■ Data for processing
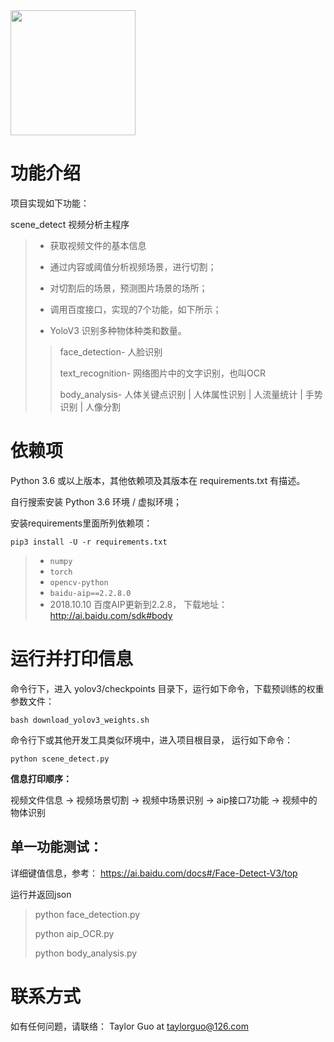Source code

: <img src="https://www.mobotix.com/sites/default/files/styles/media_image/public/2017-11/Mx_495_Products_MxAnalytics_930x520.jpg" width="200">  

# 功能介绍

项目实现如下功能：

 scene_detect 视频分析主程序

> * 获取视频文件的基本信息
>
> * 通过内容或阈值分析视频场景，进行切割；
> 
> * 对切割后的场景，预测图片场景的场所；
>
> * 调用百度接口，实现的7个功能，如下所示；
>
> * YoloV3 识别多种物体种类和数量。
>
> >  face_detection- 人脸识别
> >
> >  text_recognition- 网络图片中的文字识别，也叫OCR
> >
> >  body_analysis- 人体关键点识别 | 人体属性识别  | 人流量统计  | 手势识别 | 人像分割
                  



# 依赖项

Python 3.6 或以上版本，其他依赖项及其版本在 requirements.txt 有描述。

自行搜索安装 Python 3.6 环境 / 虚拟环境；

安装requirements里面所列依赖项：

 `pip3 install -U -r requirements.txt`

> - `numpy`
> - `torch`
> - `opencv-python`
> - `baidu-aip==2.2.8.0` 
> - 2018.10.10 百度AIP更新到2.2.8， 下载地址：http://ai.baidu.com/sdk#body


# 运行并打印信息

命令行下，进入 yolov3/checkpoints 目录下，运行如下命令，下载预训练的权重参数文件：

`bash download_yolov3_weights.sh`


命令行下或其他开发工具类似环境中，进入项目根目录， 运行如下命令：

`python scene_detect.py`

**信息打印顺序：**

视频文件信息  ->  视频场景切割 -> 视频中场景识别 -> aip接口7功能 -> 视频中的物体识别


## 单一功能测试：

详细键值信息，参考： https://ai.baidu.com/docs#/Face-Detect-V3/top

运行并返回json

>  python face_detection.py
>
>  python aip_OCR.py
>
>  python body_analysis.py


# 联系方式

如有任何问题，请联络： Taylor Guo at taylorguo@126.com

---

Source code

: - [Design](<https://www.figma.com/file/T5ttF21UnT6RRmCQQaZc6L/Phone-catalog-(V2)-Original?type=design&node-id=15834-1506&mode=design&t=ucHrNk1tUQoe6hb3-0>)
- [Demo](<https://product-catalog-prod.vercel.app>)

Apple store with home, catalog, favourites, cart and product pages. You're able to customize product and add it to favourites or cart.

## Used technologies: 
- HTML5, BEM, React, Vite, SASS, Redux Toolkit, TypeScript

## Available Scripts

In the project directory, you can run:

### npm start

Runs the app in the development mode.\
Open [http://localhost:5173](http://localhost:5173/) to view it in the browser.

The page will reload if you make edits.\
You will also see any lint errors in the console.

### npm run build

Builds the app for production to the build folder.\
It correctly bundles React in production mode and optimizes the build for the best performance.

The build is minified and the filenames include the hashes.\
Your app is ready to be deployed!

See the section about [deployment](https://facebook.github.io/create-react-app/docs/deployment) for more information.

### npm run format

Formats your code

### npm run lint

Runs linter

--

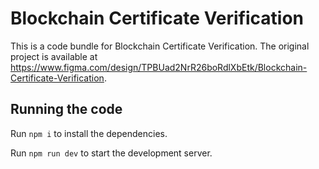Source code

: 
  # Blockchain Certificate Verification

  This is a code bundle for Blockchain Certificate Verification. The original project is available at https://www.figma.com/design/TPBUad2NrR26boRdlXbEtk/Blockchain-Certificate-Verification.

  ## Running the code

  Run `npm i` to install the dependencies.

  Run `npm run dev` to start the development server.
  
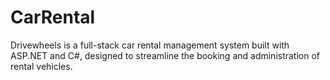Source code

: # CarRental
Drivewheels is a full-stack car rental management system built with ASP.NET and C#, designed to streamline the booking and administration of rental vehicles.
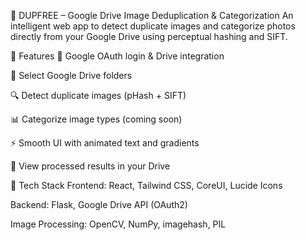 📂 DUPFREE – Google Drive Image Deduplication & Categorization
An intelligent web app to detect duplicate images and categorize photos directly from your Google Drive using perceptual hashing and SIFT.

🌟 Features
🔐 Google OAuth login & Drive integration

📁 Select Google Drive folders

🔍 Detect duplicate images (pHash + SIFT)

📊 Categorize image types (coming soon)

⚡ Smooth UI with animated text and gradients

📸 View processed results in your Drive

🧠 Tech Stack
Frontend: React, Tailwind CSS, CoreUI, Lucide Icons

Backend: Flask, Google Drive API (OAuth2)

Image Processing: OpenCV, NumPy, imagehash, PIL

■ Work task
Only one stretch of the data above is needed. Restate it word for word, from the line containing "See the section" through the line containing "Runs linter", both ends included.

■ Task answer
See the section about [deployment](https://facebook.github.io/create-react-app/docs/deployment) for more information.

### npm run format

Formats your code

### npm run lint

Runs linter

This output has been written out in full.